Bibliofile: The Face in the Frost

We have a double shot for those who love the Southern Kingdom – specifically, two editions of The Face in the Frost from overseas that we came across recently.

First, 霜の中の顔 was published in Japan by Tor Books in 1987. The cover art, which technically is printed on what we’d consider the rear cover, features a wizardly soul reading from his spell book with fist held high. In a way the scene reminds us of the frontispiece from The Pedant and the Shuffly: we see the interior of the wizard’s abode and all the flimflam scattered throughout. There are at least two cats, what looks like a bored stone sculpture of a troll (Loki comes to mind, for some reason), a metallic device, and a dragon-like creature sticking his head through the stone floor. In short, as often is the case with foreign titles, a scene that isn’t from the book per se but at least conjurers up some of the same atmosphere.

The German edition, Das Gesicht im Eis, was published in 2009 by Edition Phantasia. The artwork comes from Alexander Uhde and the cover appears to show a scene in the haunted forest, with the trees (and spaces between) forming eye sockets and a gaping, toothy grin.
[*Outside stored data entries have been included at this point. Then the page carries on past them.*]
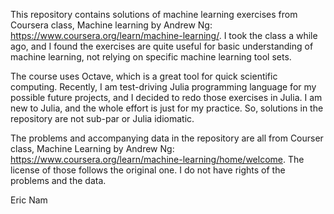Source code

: This repository contains solutions of machine learning exercises from Coursera class, Machine learning by Andrew Ng: https://www.coursera.org/learn/machine-learning/. I took the class a while ago, and I found the exercises are quite useful for basic understanding of machine learning, not relying on specific machine learning tool sets.

The course uses Octave, which is a great tool for quick scientific computing. Recently, I am test-driving Julia programming language for my possible future projects, and I decided to redo those exercises in Julia. I am new to Julia, and the whole effort is just for my practice. So, solutions in the repository are not sub-par or Julia idiomatic.

The problems and accompanying data in the repository are all from Courser class, Machine Learning by Andrew Ng: https://www.coursera.org/learn/machine-learning/home/welcome.  The license of those follows the original one. I do not have rights of the problems and the data.

Eric Nam

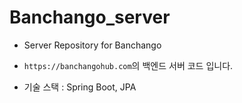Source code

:# Banchango_server

* Server Repository for Banchango

* `https://banchangohub.com`의 백엔드 서버 코드 입니다.

* 기술 스택 : Spring Boot, JPA
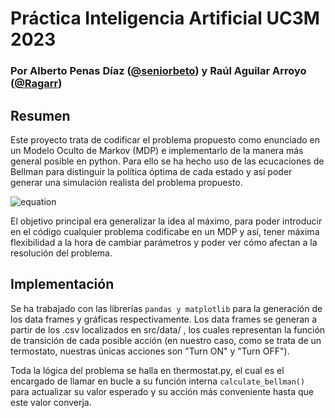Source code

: # Práctica Inteligencia Artificial UC3M 2023
### Por Alberto Penas Díaz ([@seniorbeto](https://github.com/seniorbeto)) y Raúl  Aguilar Arroyo ([@Ragarr](https://github.com/Ragarr))
## Resumen
Este proyecto trata de codificar el problema propuesto como enunciado en un Modelo Oculto de Markov (MDP) e implementarlo 
de la manera más general posible en python. Para ello se ha hecho uso de las ecucaciones de Bellman
para distinguir la política óptima de cada estado y así poder generar una simulación realista 
del problema propuesto. 

![equation](https://latex.codecogs.com/svg.image?V(s)=\max_{a&space;\in&space;A(s)}\left[C(a)&space;&plus;&space;\sum_{s'&space;\in&space;S}P(s'&space;\mid&space;s,a)V(s')\right])

El objetivo principal era generalizar la idea al máximo, para poder introducir en el código cualquier 
problema codificabe en un MDP y así, tener máxima flexibilidad a la hora de cambiar parámetros y poder
ver cómo afectan a la resolución del problema. 

## Implementación

Se ha trabajado con las librerías `pandas y matplotlib` para la generación de los data frames y gráficas
respectivamente. Los data frames se generan a partir de los .csv localizados en src/data/ , los cuales representan 
la función de transición de cada posible acción (en nuestro caso, como se trata de un termostato, nuestras
únicas acciones son "Turn ON" y "Turn OFF"). 

Toda la lógica del problema se halla en thermostat.py, el cual es el encargado de llamar en bucle a su función 
interna `calculate_bellman()` para actualizar su valor esperado y su acción más conveniente hasta que este valor
converja. 

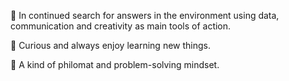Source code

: 👋 In continued search for answers in the environment using data, communication and creativity as main tools of action. 

👀 Curious and always enjoy learning new things.

🌱 A kind of philomat and problem-solving mindset.
<!---
matifrank/matifrank is a ✨ special ✨ repository because its `README.md` (this file) appears on your GitHub profile.
You can click the Preview link to take a look at your changes.
--->
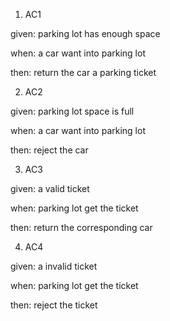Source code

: 1. AC1

given: parking lot has enough space

when: a car want into parking lot 

then: return the car a parking ticket 

2. AC2

given: parking lot space is full

when: a car want into parking lot

then: reject the car  

3. AC3

given: a valid ticket

when: parking lot get the ticket

then: return the corresponding car 

4. AC4

given: a invalid ticket

when: parking lot get the ticket

then: reject the ticket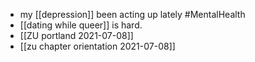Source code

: - my [[depression]] been acting up lately #MentalHealth
- [[dating while queer]] is hard. 
- [[ZU portland 2021-07-08]]
- [[zu chapter orientation 2021-07-08]]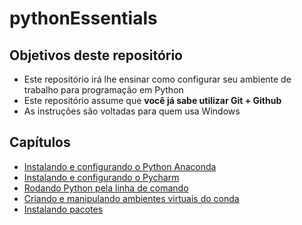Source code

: # pythonEssentials

## Objetivos deste repositório

* Este repositório irá lhe ensinar como configurar seu ambiente de trabalho para programação em Python
* Este repositório assume que **você já sabe utilizar Git + Github**
* As instruções são voltadas para quem usa Windows

## Capítulos

* [Instalando e configurando o Python Anaconda](chapters/anaconda.md) 
* [Instalando e configurando o Pycharm](chapters/pycharm.md)
* [Rodando Python pela linha de comando](chapters/commandline_python.md)
* [Criando e manipulando ambientes virtuais do conda](chapters/venvs.md)
* [Instalando pacotes](chapters/packages.md)

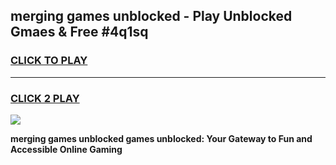 
## merging games unblocked - Play Unblocked Gmaes & Free #4q1sq
<h3>
<a href="https://premium.freeplayer.one?title=merging_games_unblocked&ref=01M">CLICK TO PLAY</a></h3>
<hr>

<h3>
<a href="https://premium.freeplayer.one?title=merging_games_unblocked&ref=01M">CLICK 2 PLAY</a>
  
</h3>

<a href="https://premium.freeplayer.one?title=merging_games_unblocked&ref=01M"><img src="https://clearcache.store/games.png"></a>


**merging games unblocked games unblocked: Your Gateway to Fun and Accessible Online Gaming**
According to Bibliotheka Phantastika.de, “each chapter is enriched by a colorful and enchanting illustrations. Small colored illustrations and decorative initials adorn the pages and the text starts. There is an illustrated dust jacket, also color printed endpapers with atmospheric matching card, decorative sketches and a stable processed slipcase with cloth binding. 250 of the copies were signed by the illustrator. [translation]” The website also features a number of colorful illustrations of well-known scenes from the book, including Prospero sailing in his miniature boat, sensing danger in the root cellar, and stumbling upon a strange scarecrow hanging from a tree. It’s almost jarring to associate such happy, colorful images with the dark ambiance found throughout John’s text, but we always enjoy seeing how contemporary artists interpret John's memorable passages.